Чтение объявления во вчерашней газете, анонсирующего лекцию о школах для оборванцев прошлой ночью, навело меня на эти замечания. Я легко мог бы придать им другую форму; но я адресую это письмо вам в надежде, что некоторые читатели, в которых я пробудил интерес как писатель художественной литературы, могут быть этим привлечены к теме, которые иначе могли бы непреднамеренно пройти мимо нее.

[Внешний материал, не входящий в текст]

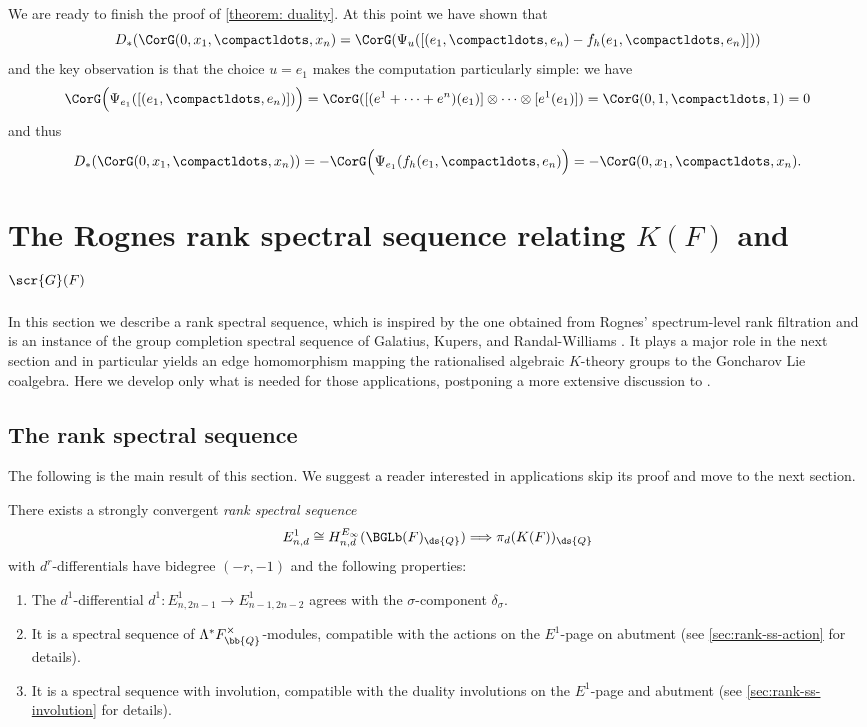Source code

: \documentclass[a4paper]{amsart}
\begin{document}
We are ready to finish the proof of \cref{theorem: duality}. At this point we have shown that 
\[D_*(\CorG(0,x_1,\compactldots,x_n) = \CorG(\Psi_u([(e_1,\compactldots,e_n)-f_h(e_1,\compactldots,e_n)]))\] and the key observation is that the choice $u=e_1$ makes the computation particularly simple: we have 
\[
\CorG \Bigl(\Psi_{e_1}([(e_1,\compactldots,e_n)])\Bigr)=\CorG([(e^1+\dots+e^n)(e_1)]\otimes \dots \otimes [e^1(e_1)])=\CorG(0,1,\compactldots,1)=0
\]
and thus
\[
D_*(\CorG(0,x_1,\compactldots,x_n))=-\CorG \Bigl( \Psi_{e_1}(f_h(e_1,\compactldots,e_n)\Bigr)= -\CorG(0,x_1,\compactldots,x_n).
\]


\section{The Rognes rank spectral sequence relating $K(F)$ and $\scr{G}(F)$} In this section we describe a rank spectral sequence, which is inspired by the one obtained from Rognes' spectrum-level rank filtration \cite{Rognes} and is an instance of the group completion spectral sequence of Galatius, Kupers, and Randal-Williams \cite{GKRW18}. It plays a major role in the next section and in particular yields an edge homomorphism mapping the rationalised algebraic $K$-theory groups to the Goncharov Lie coalgebra. Here we develop only what is needed for those applications, postponing a more extensive discussion to \cite{KRS2}.

\subsection{The rank spectral sequence} The following is the main result of this section. We suggest a reader interested in applications skip its proof and move to the next section. 

\begin{theorem}\label{thm:rank-ss-omnibus} There exists a strongly convergent \emph{rank spectral sequence}
\[E^1_{n,d} \cong H^{E_\infty}_{n,d}(\BGLb(F)_\ds{Q}) \Longrightarrow \pi_d(K(F))_\ds{Q}\]
with $d^r$-differentials have bidegree $(-r,-1)$ and the following properties:
\begin{enumerate}
    \item The $d^1$-differential $d^1 \colon E^1_{n,2n-1} \to E^1_{n-1,2n-2}$ agrees with the $\sigma$-component $\delta_\sigma$.    \item It is a spectral sequence of $\Lambda^* F^\times_\bb{Q}$-modules, compatible with the actions on the $E^1$-page on abutment (see \cref{sec:rank-ss-action} for details).
    \item It is a spectral sequence with involution, compatible with the duality involutions on the $E^1$-page and abutment (see \cref{sec:rank-ss-involution} for details).
\end{enumerate}
\end{theorem}
\end{document}
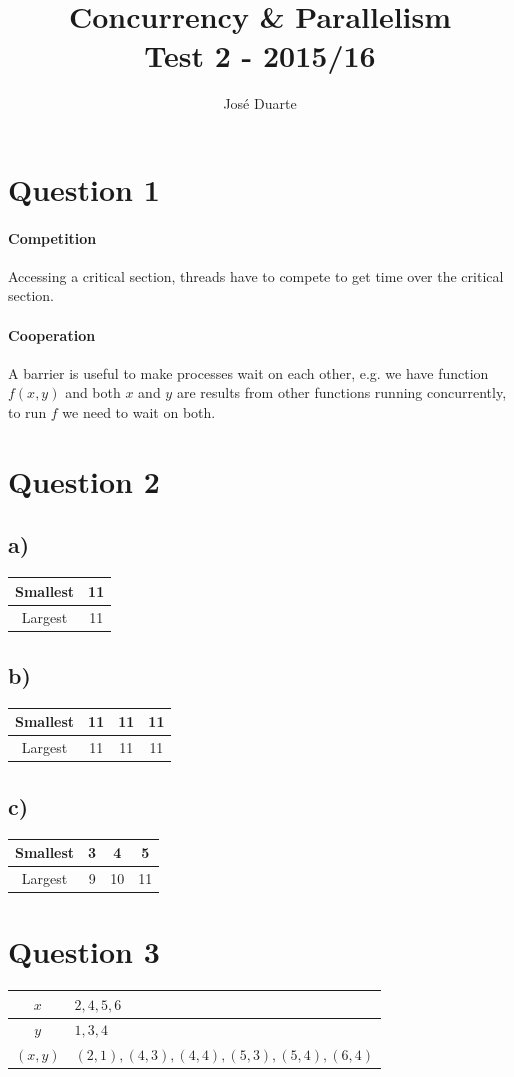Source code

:\documentclass[a4paper,twocolumn]{article}
\author{José Duarte}
\title{Concurrency \& Parallelism\\Test 2 - 2015/16}
\begin{document}
\maketitle
\section{Question 1}
\paragraph{Competition}
Accessing a critical section, threads have to compete to get time over the critical section.
\paragraph{Cooperation}
A barrier is useful to make processes wait on each other,
e.g. we have function $f(x, y)$ and both $x$ and $y$ are results from other functions running concurrently,
to run $f$ we need to wait on both.
\section{Question 2}
\subsection{a)}
\begin{tabular}{c|c}
    Smallest & 11 \\
    \hline
    Largest  & 11 \\
\end{tabular}
\subsection{b)}
\begin{tabular}{c|c c c}
    Smallest & 11 & 11 & 11 \\
    \hline
    Largest  & 11 & 11 & 11 \\
\end{tabular}
\subsection{c)}
\begin{tabular}{c|c c c}
    Smallest & 3 & 4 & 5 \\
    \hline
    Largest  & 9 & 10 & 11\\
\end{tabular}
\section{Question 3}
\begin{tabular}{c | l}
    $x$ & $2, 4, 5, 6$ \\
    \hline
    $y$ & $1, 3, 4$ \\
    \hline
    $(x, y)$ & $(2, 1), (4, 3), (4, 4), (5, 3), (5, 4), (6, 4)$ \\
\end{tabular}
\end{document}
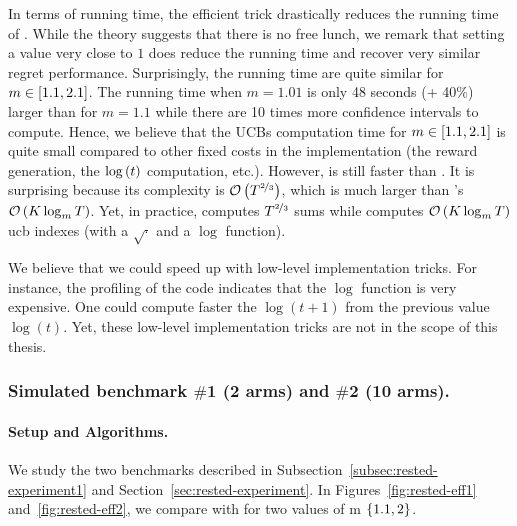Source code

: In terms of running time, the efficient trick drastically reduces the running time of \EFFRAW. While the theory suggests that there is no free lunch, we remark that setting a value very close to $1$ does reduce the running time and recover very similar regret performance. Surprisingly, the running time are quite similar for $m \in \left[1.1, 2.1\right]$. The running time when $m=1.01$ is only 48 seconds (+ 40$\%$) larger than for $m=1.1$ while there are 10 times more confidence intervals to compute. Hence, we believe that the UCBs computation time for $m \in \left[1.1, 2.1\right]$ is quite small compared to other fixed costs in the implementation (the reward generation, the $\log\left(t\right)$ computation, etc.).   However, \wSWA is still faster than \EFFRAW. It is surprising because its complexity is $\mathcal{O}\left(T^{\nicefrac{2}{3}}\right)$, which is much larger than \EFFRAW 's $\mathcal{O}\left(K\log_m{T}\right)$. Yet, in practice, \wSWA computes $T^{\nicefrac{2}{3}}$ sums while \EFFRAW computes $\mathcal{O}\left(K\log_m{T}\right)$ ucb indexes (with a $\sqrt{\cdot}$ and a $\log$ function).

We believe that we could speed up \EFFRAW with low-level implementation tricks. For instance, the profiling of the code indicates that the $\log$ function is very expensive. One could compute faster the $\log(t+1)$ from the previous value $\log(t)$. Yet, these low-level implementation tricks are not in the scope of this thesis. 

\subsubsection{Simulated benchmark $\#$1 (2 arms) and $\#$2 (10 arms).}
\paragraph{Setup and Algorithms.} We study the two benchmarks described in Subsection~\ref{subsec:rested-experiment1} and Section~\ref{sec:rested-experiment}. In Figures~\ref{fig:rested-eff1} and~\ref{fig:rested-eff2}, we compare \RAWUCB with \EFFRAW for two values of m $\left\{1.1, 2\right\}$.

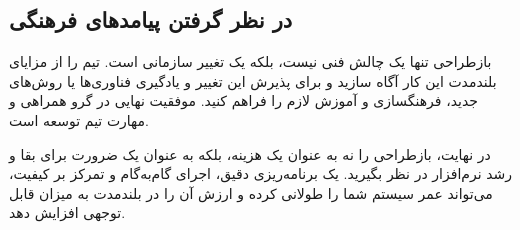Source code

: \subsection{در نظر گرفتن پیامدهای فرهنگی}
بازطراحی تنها یک چالش فنی نیست، بلکه یک تغییر سازمانی است. تیم را از مزایای بلندمدت این کار آگاه سازید و برای پذیرش این تغییر و یادگیری فناوری‌ها یا روش‌های جدید، فرهنگسازی و آموزش لازم را فراهم کنید. موفقیت نهایی در گرو همراهی و مهارت تیم توسعه است.

در نهایت، بازطراحی را نه به عنوان یک هزینه، بلکه به عنوان یک ضرورت برای بقا و رشد نرم‌افزار در نظر بگیرید. یک برنامه‌ریزی دقیق، اجرای گام‌به‌گام و تمرکز بر کیفیت، می‌تواند عمر سیستم شما را طولانی کرده و ارزش آن را در بلندمدت به میزان قابل توجهی افزایش دهد.

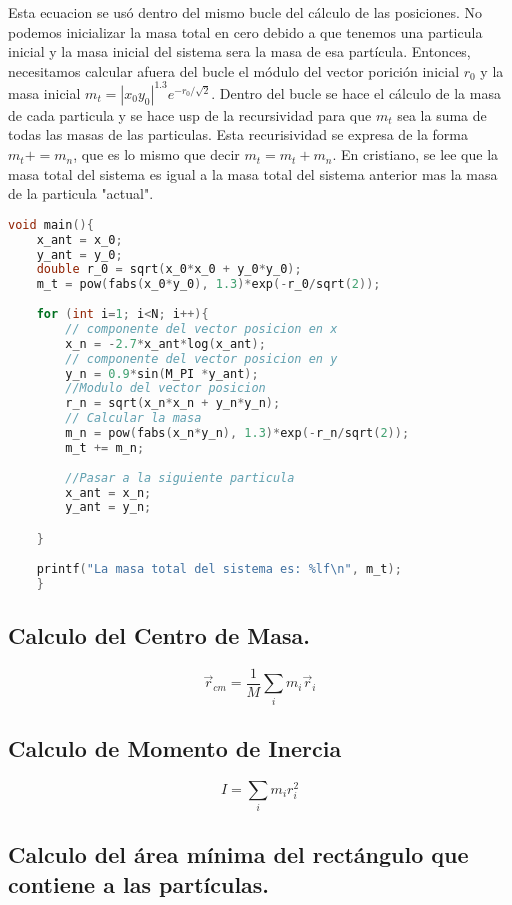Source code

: \documentclass[12pt]{article}
\begin{document}
Esta ecuacion se usó dentro del mismo bucle del cálculo de las posiciones. No podemos inicializar la masa total en cero debido a que tenemos una particula inicial y la masa inicial del sistema sera la masa de esa partícula.
Entonces, necesitamos calcular afuera del bucle el módulo del vector porición inicial $r_0$ y la masa inicial $m_t = |x_0 y_0|^{1.3} e^{-r_0 / \sqrt{2}}$. Dentro del bucle se hace el cálculo de la masa de cada particula y se hace usp de la recursividad para que $m_t$ sea la suma de todas las masas de las particulas. Esta recurisividad se expresa de la forma $m_t += m_n$, que es lo mismo que decir $m_t = m_t + m_n$. En cristiano, se lee que la masa total del sistema es igual a la masa total del sistema anterior mas la masa de la particula "actual".
\begin{lstlisting}[language=C, caption={Calculo de la masa.}, style=mystyle]
    void main(){
    x_ant = x_0;
    y_ant = y_0;
    double r_0 = sqrt(x_0*x_0 + y_0*y_0);
    m_t = pow(fabs(x_0*y_0), 1.3)*exp(-r_0/sqrt(2));
    
    for (int i=1; i<N; i++){
        // componente del vector posicion en x
        x_n = -2.7*x_ant*log(x_ant);
        // componente del vector posicion en y
        y_n = 0.9*sin(M_PI *y_ant);
        //Modulo del vector posicion
        r_n = sqrt(x_n*x_n + y_n*y_n);
        // Calcular la masa
        m_n = pow(fabs(x_n*y_n), 1.3)*exp(-r_n/sqrt(2));
        m_t += m_n;
        
        //Pasar a la siguiente particula
        x_ant = x_n;
        y_ant = y_n;

    }
    
    printf("La masa total del sistema es: %lf\n", m_t);   
    }

    \end{lstlisting}

\subsection{Calculo del Centro de Masa.}

\begin{equation}
    \label{rcm}
    \Vec{r}_{cm} = \frac{1}{M} \sum_i m_i \vec{r}_i
\end{equation}

\subsection{Calculo de Momento de Inercia}

\begin{equation}
    \label{Inercia}
    I =  \sum_i m_i r^{2}_{i}
\end{equation}

\subsection{Calculo del área mínima del rectángulo que contiene a las partículas.}

 
\end{document}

У меня нет желания хвалить систему, применяемую в школах для оборванцев; которая неизбежно очень несовершенна, если она вообще существует. Насколько у меня есть средства судить о том, чему там учат, я бы индивидуально возражал против этого, как недостаточно светского и представляющего слишком много религиозных тайн и трудностей для умов, недостаточно подготовленных к их восприятию. Но я бы очень несовершенно выполнил свой долг, который хочу подчеркнуть и внушить другим, если бы позволил любому такому моему сомнению помешать моей оценке усилий этих учителей или моему истинному желанию продвигать их любыми небольшими средствами, находящимися в моей власти. Раздражающие темы всех видов одинаково далеки от моей цели и намерения. Но я заклинаю тех превосходных людей, которые щедро помогают в строительстве Новых Церквей, подумать об этих школах для оборванцев; поразмыслить, нельзя ли сэкономить часть их богатых пожертвований для такой цели; спокойно обдумать необходимость начинать с начала; самим подумать, где Христианская Религия больше всего нуждается и больше всего предполагает немедленную помощь и иллюстрацию; и не решать на основе любой теории или слухов, а самим пойти в Тюрьмы и школы для оборванцев и сформировать свои собственные выводы. Они будут шокированы, огорчены и оттолкнуты многим, что они узнают там; но ничто из того, что они могут узнать, не будет и в тысячную долю таким шокирующим, болезненным и отталкивающим, как продолжение еще на один год этих вещей, какими они были уже слишком много лет.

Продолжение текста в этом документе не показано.